AtTheMatch analyses three trends in this booming business by AtTheMatch
The sports betting industry is worth between £435 billion - £625 billion each year with around 70% of trade thought to be related to betting on football. The use of a mobile phone or tablet to place a bet has made it easier than ever for fans to act on their sporting instinct. But as global in-play markets have grown exponentially in recent years, the problems posed by illegal gambling and match-fixing are very real and growing ones. AtTheMatch analyses three trends in this booming business
- Match fixing
There have been numerous examples of match fixing across the sports industry. In the world of football, ex-West Brom and Grenada striker Delroy Facey was jailed for two and a half years. In cricket, Danish Kaneria was handed a lifetime ban from cricket. Meanwhile Stephen Lee was banned by snooker authorities for 12 and half years. Fixing the final outcome of a match is not considered the major threat to sport in the UK these days, rather it is fixing an aspect of a match or performance which may not affect the final result - what is known as "spot-fixing". In the UK, it is possible to bet on an individual player being cautioned during a match, but gamblers are restricted to small stakes for fear that such betting opportunities can be manipulated. Instead, bribed players can make a fortune from gambling from bets placed with illegal bookmakers around the globe such as South Asia where gambling occurs outside the control of UK sports authorities.
2. Illegal betting
Closely tied to match fixing and a continuing concern for bookmakers is the proliferation of illegal betting. According to some estimates, the industry could be worth as much as $500bn (£320bn) per year. While it is widely believed that most operate in Asia, it is difficult to put a figure on the size and scope of illegal gambling because there are no official figures in this area. Illegal betting syndicates often offer better odds for a sporting event ensuring the payout for a winning bet is more lucrative. Laws vary across countries so while for example, it is illegal to bet at all in India, it is only illegal to a place an online bet in Singapore (while going to a physical pools store is common place).

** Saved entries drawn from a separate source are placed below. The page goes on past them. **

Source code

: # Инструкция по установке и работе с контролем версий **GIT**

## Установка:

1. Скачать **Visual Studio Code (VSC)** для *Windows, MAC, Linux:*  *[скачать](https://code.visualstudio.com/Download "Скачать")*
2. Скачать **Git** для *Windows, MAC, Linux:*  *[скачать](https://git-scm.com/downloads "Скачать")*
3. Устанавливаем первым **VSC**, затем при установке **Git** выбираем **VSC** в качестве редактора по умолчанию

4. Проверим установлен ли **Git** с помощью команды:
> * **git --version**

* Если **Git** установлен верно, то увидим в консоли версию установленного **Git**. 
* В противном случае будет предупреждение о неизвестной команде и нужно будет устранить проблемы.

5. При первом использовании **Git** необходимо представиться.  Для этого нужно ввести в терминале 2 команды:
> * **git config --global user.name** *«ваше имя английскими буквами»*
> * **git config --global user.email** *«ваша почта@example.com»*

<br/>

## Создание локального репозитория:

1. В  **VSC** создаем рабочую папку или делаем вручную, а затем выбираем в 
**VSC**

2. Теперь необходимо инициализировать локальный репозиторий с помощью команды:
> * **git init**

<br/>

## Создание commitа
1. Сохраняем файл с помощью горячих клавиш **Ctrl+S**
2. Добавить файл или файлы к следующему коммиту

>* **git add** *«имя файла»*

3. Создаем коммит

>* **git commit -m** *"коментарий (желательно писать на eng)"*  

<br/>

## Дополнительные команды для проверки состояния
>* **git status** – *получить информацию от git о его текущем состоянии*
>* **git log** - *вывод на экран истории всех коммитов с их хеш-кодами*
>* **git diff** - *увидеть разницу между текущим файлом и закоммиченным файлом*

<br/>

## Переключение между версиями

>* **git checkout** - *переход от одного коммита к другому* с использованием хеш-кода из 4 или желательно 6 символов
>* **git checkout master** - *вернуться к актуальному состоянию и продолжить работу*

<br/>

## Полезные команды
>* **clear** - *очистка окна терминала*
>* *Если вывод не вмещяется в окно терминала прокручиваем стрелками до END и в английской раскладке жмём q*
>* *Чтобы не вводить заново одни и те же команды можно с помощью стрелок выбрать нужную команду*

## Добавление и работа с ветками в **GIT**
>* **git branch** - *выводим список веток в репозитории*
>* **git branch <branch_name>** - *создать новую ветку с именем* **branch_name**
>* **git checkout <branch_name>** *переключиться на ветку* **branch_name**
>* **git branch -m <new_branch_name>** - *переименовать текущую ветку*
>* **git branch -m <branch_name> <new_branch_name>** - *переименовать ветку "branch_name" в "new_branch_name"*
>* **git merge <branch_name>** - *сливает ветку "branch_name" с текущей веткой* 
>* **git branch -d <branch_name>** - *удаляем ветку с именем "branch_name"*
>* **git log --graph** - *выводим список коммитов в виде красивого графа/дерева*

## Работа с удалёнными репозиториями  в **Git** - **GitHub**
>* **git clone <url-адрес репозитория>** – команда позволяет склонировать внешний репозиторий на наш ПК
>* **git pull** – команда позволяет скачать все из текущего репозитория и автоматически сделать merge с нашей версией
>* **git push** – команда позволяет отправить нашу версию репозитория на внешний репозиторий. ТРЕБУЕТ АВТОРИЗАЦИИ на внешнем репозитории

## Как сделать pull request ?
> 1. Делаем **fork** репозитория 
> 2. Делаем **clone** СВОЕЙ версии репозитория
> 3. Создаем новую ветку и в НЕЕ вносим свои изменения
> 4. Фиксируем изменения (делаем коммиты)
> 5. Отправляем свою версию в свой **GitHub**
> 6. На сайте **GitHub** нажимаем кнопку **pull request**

3.The growth in technology
One of the biggest changes in this industry is driven by technology. While betting companies continue to sell punters a conviction or feeling, punters can place their bet remotely. They no longer need to make a trip to the betting shop or physically attend a horse race. The global remote betting market alone was worth more than £18 billion in 2010. The widespread use of internet and mobile phones for placing a bet has also made the industry ever more lucrative as quick access to odds ensures betting is highly accessible. In 2011, William Hill saw a 174% increase in mobile betting revenues. So too the number of games broadcasted live on satellite television across the world has only increased audiences for the likes of the English Premier League. However it is in-play markets which saw the single biggest area of growth in the gambling industry. For example, for the 2012 Cardiff v Liverpool Carling Cup final, William Hill took 24,417 in-play bets, while the Australian Open tennis final meant Betfair secured £50 million.